Another misconception is that gruel was reserved only for the sick or destitute. In truth, it was a practical everyday food consumed across social strata, especially when resources were scarce. Like many traditional dishes around the world, gruel was adaptable, economical, and incredibly functional.

Understanding these myths and debunking them allows us to appreciate the culinary ingenuity of our ancestors—and to embrace simple dishes that nourish both body and history.

Cultural Impact and Enduring Legacy

Gruel’s impact extends far beyond the kitchen. It was foundational in stabilizing early agrarian communities by providing a dependable source of nutrition using ingredients that were easy to grow and store. Its role in everyday medieval life was as crucial as that of bread or ale.

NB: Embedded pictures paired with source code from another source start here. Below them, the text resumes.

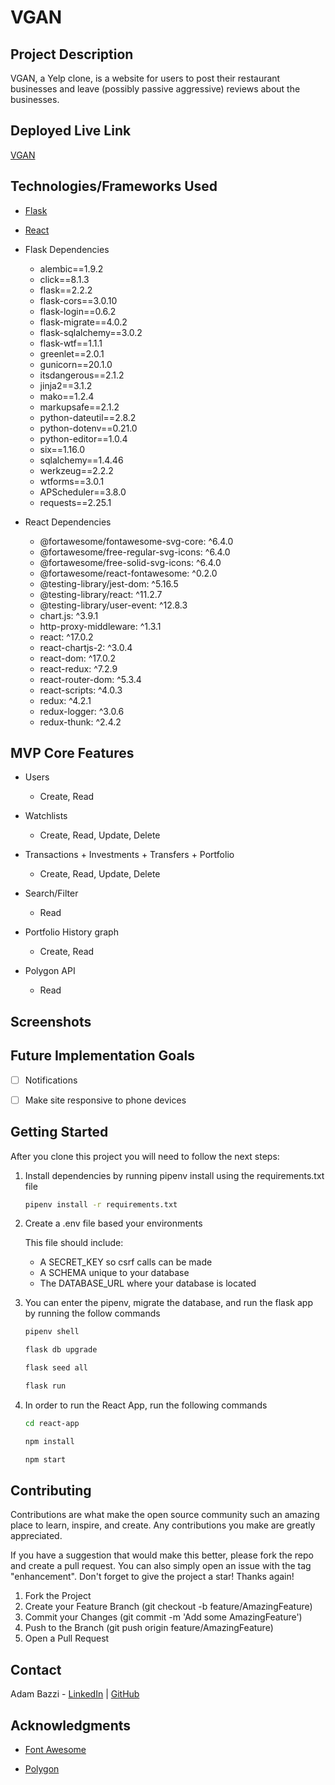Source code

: # VGAN

## Project Description

VGAN, a Yelp clone, is a website for users to post their restaurant businesses and leave (possibly passive aggressive) reviews about the businesses.

## Deployed Live Link

[VGAN](https://vgan.onrender.com/)

## Technologies/Frameworks Used

* [Flask](https://flask.palletsprojects.com/en/2.2.x/)

* [React](https://reactjs.org/)

* Flask Dependencies

   * alembic==1.9.2
   * click==8.1.3
   * flask==2.2.2
   * flask-cors==3.0.10
   * flask-login==0.6.2
   * flask-migrate==4.0.2
   * flask-sqlalchemy==3.0.2
   * flask-wtf==1.1.1
   * greenlet==2.0.1
   * gunicorn==20.1.0
   * itsdangerous==2.1.2
   * jinja2==3.1.2
   * mako==1.2.4
   * markupsafe==2.1.2
   * python-dateutil==2.8.2
   * python-dotenv==0.21.0
   * python-editor==1.0.4
   * six==1.16.0
   * sqlalchemy==1.4.46
   * werkzeug==2.2.2
   * wtforms==3.0.1
   * APScheduler==3.8.0
   * requests==2.25.1


* React Dependencies

   * @fortawesome/fontawesome-svg-core: ^6.4.0
   * @fortawesome/free-regular-svg-icons: ^6.4.0
   * @fortawesome/free-solid-svg-icons: ^6.4.0
   * @fortawesome/react-fontawesome: ^0.2.0
   * @testing-library/jest-dom: ^5.16.5
   * @testing-library/react: ^11.2.7
   * @testing-library/user-event: ^12.8.3
   * chart.js: ^3.9.1
   * http-proxy-middleware: ^1.3.1
   * react: ^17.0.2
   * react-chartjs-2: ^3.0.4
   * react-dom: ^17.0.2
   * react-redux: ^7.2.9
   * react-router-dom: ^5.3.4
   * react-scripts: ^4.0.3
   * redux: ^4.2.1
   * redux-logger: ^3.0.6
   * redux-thunk: ^2.4.2


## MVP Core Features

* Users

	* Create, Read

* Watchlists

	* Create, Read, Update, Delete

* Transactions + Investments + Transfers + Portfolio

	* Create, Read, Update, Delete

* Search/Filter

	* Read

* Portfolio History graph

   * Create, Read

* Polygon API

	* Read

## Screenshots



## Future Implementation Goals

- [ ] Notifications

- [ ] Make site responsive to phone devices

## Getting Started

After you clone this project you will need to follow the next steps:

1. Install dependencies by running pipenv install using the requirements.txt file

	```bash
	pipenv install -r requirements.txt
	```
2. Create a .env file based your environments

	This file should include:
	* A SECRET_KEY so csrf calls can be made
	* A SCHEMA unique to your database
	* The DATABASE_URL where your database is located

3. You can enter the pipenv, migrate the database, and run the flask app by running the follow commands

	```bash
	pipenv shell
	```

	```bash
	flask db upgrade
	```

	```bash
	flask seed all
	```

	```bash
	flask run
	```

4. In order to run the React App, run the following commands

	```bash
	cd react-app
	```

	```bash
	npm install
	```

	```bash
	npm start
	```

## Contributing

Contributions are what make the open source community such an amazing place to learn, inspire, and create. Any contributions you make are greatly appreciated.

If you have a suggestion that would make this better, please fork the repo and create a pull request. You can also simply open an issue with the tag "enhancement". Don't forget to give the project a star! Thanks again!

1. Fork the Project
2. Create your Feature Branch (git checkout -b feature/AmazingFeature)
3. Commit your Changes (git commit -m 'Add some AmazingFeature')
4. Push to the Branch (git push origin feature/AmazingFeature)
5. Open a Pull Request

## Contact

Adam Bazzi - [LinkedIn](https://www.linkedin.com/in/adam-bazzi/) | [GitHub](https://github.com/adambazzi)

## Acknowledgments

* [Font Awesome](https://fontawesome.com/)

* [Polygon](https://polygon.io/)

From monasteries to peasant homes, the communal act of sharing a pot of gruel fostered a sense of togetherness and sustenance. It supported the young and old, the laborer and the recovering, binding them all through nourishment and necessity.

Today, its legacy lives on in global dishes that mirror its form and function—from congee in Asia to oatmeal in the West. In reimagining gruel, we tap into a culinary lineage that connects us with history, resilience, and the power of simplicity.

Conclusion: The Power of Simplicity in Historic Cuisine

What began as a reluctant culinary experiment ended as a lesson in humility, nourishment, and historical appreciation. Medieval gruel, far from the dreary stereotype, is a dish of substance—simple in preparation but rich in history and meaning.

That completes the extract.